# EXERCISE DIRECTIONS
Count, in the data that follows, every line with the string "export", and give that count as the whole reply.

(Saved data entries)
——
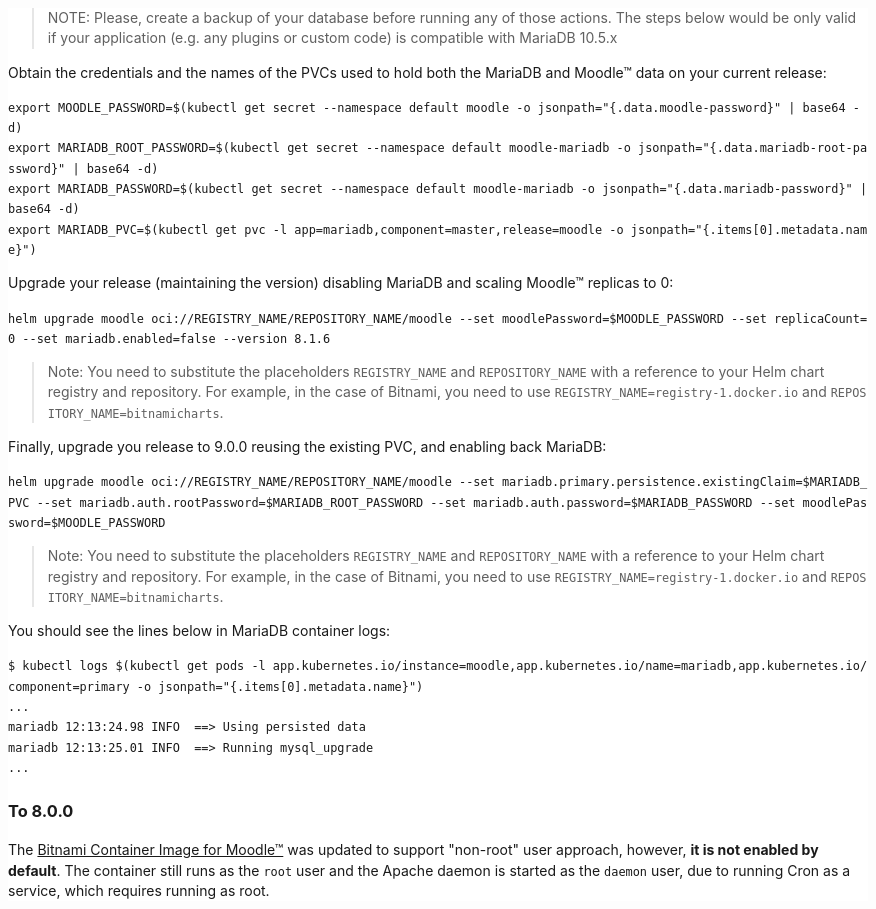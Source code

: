 > NOTE: Please, create a backup of your database before running any of those actions. The steps below would be only valid if your application (e.g. any plugins or custom code) is compatible with MariaDB 10.5.x

Obtain the credentials and the names of the PVCs used to hold both the MariaDB and Moodle&trade; data on your current release:

```console
export MOODLE_PASSWORD=$(kubectl get secret --namespace default moodle -o jsonpath="{.data.moodle-password}" | base64 -d)
export MARIADB_ROOT_PASSWORD=$(kubectl get secret --namespace default moodle-mariadb -o jsonpath="{.data.mariadb-root-password}" | base64 -d)
export MARIADB_PASSWORD=$(kubectl get secret --namespace default moodle-mariadb -o jsonpath="{.data.mariadb-password}" | base64 -d)
export MARIADB_PVC=$(kubectl get pvc -l app=mariadb,component=master,release=moodle -o jsonpath="{.items[0].metadata.name}")
```

Upgrade your release (maintaining the version) disabling MariaDB and scaling Moodle&trade; replicas to 0:

```console
helm upgrade moodle oci://REGISTRY_NAME/REPOSITORY_NAME/moodle --set moodlePassword=$MOODLE_PASSWORD --set replicaCount=0 --set mariadb.enabled=false --version 8.1.6
```

> Note: You need to substitute the placeholders `REGISTRY_NAME` and `REPOSITORY_NAME` with a reference to your Helm chart registry and repository. For example, in the case of Bitnami, you need to use `REGISTRY_NAME=registry-1.docker.io` and `REPOSITORY_NAME=bitnamicharts`.

Finally, upgrade you release to 9.0.0 reusing the existing PVC, and enabling back MariaDB:

```console
helm upgrade moodle oci://REGISTRY_NAME/REPOSITORY_NAME/moodle --set mariadb.primary.persistence.existingClaim=$MARIADB_PVC --set mariadb.auth.rootPassword=$MARIADB_ROOT_PASSWORD --set mariadb.auth.password=$MARIADB_PASSWORD --set moodlePassword=$MOODLE_PASSWORD
```

> Note: You need to substitute the placeholders `REGISTRY_NAME` and `REPOSITORY_NAME` with a reference to your Helm chart registry and repository. For example, in the case of Bitnami, you need to use `REGISTRY_NAME=registry-1.docker.io` and `REPOSITORY_NAME=bitnamicharts`.

You should see the lines below in MariaDB container logs:

```console
$ kubectl logs $(kubectl get pods -l app.kubernetes.io/instance=moodle,app.kubernetes.io/name=mariadb,app.kubernetes.io/component=primary -o jsonpath="{.items[0].metadata.name}")
...
mariadb 12:13:24.98 INFO  ==> Using persisted data
mariadb 12:13:25.01 INFO  ==> Running mysql_upgrade
...
```

### To 8.0.0

The [Bitnami Container Image for Moodle&trade;](https://github.com/bitnami/containers/tree/main/bitnami/moodle) was updated to support "non-root" user approach, however, **it is not enabled by default**. The container still runs as the `root` user and the Apache daemon is started as the `daemon` user, due to running Cron as a service, which requires running as root.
——
# WRITTEN SOLUTION
4